(Rendered images with source text)
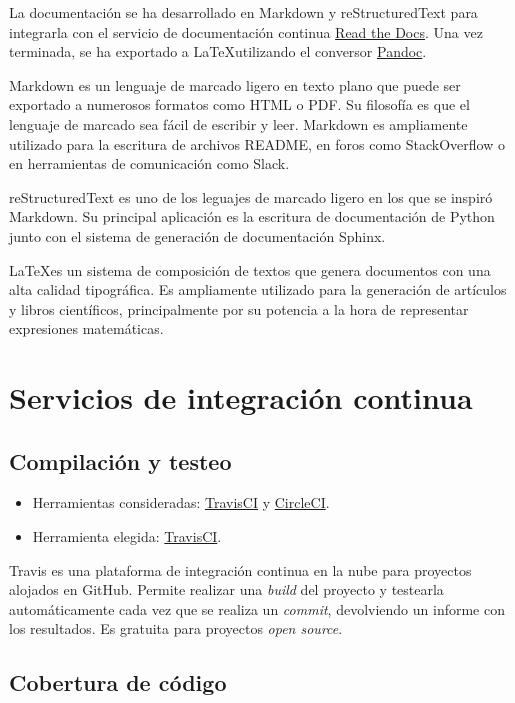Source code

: La documentación se ha desarrollado en Markdown y reStructuredText para integrarla con el
servicio de documentación continua \href{https://readthedocs.org/}{Read
the Docs}. Una vez terminada, se ha exportado a \LaTeX utilizando el
conversor \href{http://pandoc.org/}{Pandoc}.

Markdown es un lenguaje de marcado ligero en texto plano que puede ser
exportado a numerosos formatos como HTML o PDF. Su filosofía es que el
lenguaje de marcado sea fácil de escribir y leer. Markdown es
ampliamente utilizado para la escritura de archivos README, en foros
como StackOverflow o en herramientas de comunicación como Slack.

reStructuredText es uno de los leguajes de marcado ligero en los que se 
inspiró Markdown. Su principal aplicación es la escritura de documentación 
de Python junto con el sistema de generación de documentación Sphinx.

\LaTeX es un sistema de composición de textos que genera documentos con
una alta calidad tipográfica. Es ampliamente utilizado para la
generación de artículos y libros científicos, principalmente por su
potencia a la hora de representar expresiones matemáticas.

\section{Servicios de integración
continua}\label{servicios-de-integraciuxf3n-continua}

\subsection{Compilación y testeo}\label{compilacion-y-testeo}

\begin{itemize}
\tightlist
\item
  Herramientas consideradas: \href{https://travis-ci.org/}{TravisCI} y
  \href{https://circleci.com/}{CircleCI}.
\item
  Herramienta elegida: \href{https://travis-ci.org/}{TravisCI}.
\end{itemize}

Travis es una plataforma de integración continua en la nube para
proyectos alojados en GitHub. Permite realizar una \emph{build} del
proyecto y testearla automáticamente cada vez que se realiza un
\emph{commit}, devolviendo un informe con los resultados. Es gratuita
para proyectos \emph{open source}.

\subsection{Cobertura de código}\label{cobertura-de-codigo}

*ACTIVITY*. Give the lines exactly, from the first line of the entries to the line with "inspiró Markdown. Su", both ends included. Skip the pictures.

*WRITTEN ANSWER*.
Source code

: La documentación se ha desarrollado en Markdown y reStructuredText para integrarla con el
servicio de documentación continua \href{https://readthedocs.org/}{Read
the Docs}. Una vez terminada, se ha exportado a \LaTeX utilizando el
conversor \href{http://pandoc.org/}{Pandoc}.

Markdown es un lenguaje de marcado ligero en texto plano que puede ser
exportado a numerosos formatos como HTML o PDF. Su filosofía es que el
lenguaje de marcado sea fácil de escribir y leer. Markdown es
ampliamente utilizado para la escritura de archivos README, en foros
como StackOverflow o en herramientas de comunicación como Slack.

reStructuredText es uno de los leguajes de marcado ligero en los que se 
inspiró Markdown. Su principal aplicación es la escritura de documentación 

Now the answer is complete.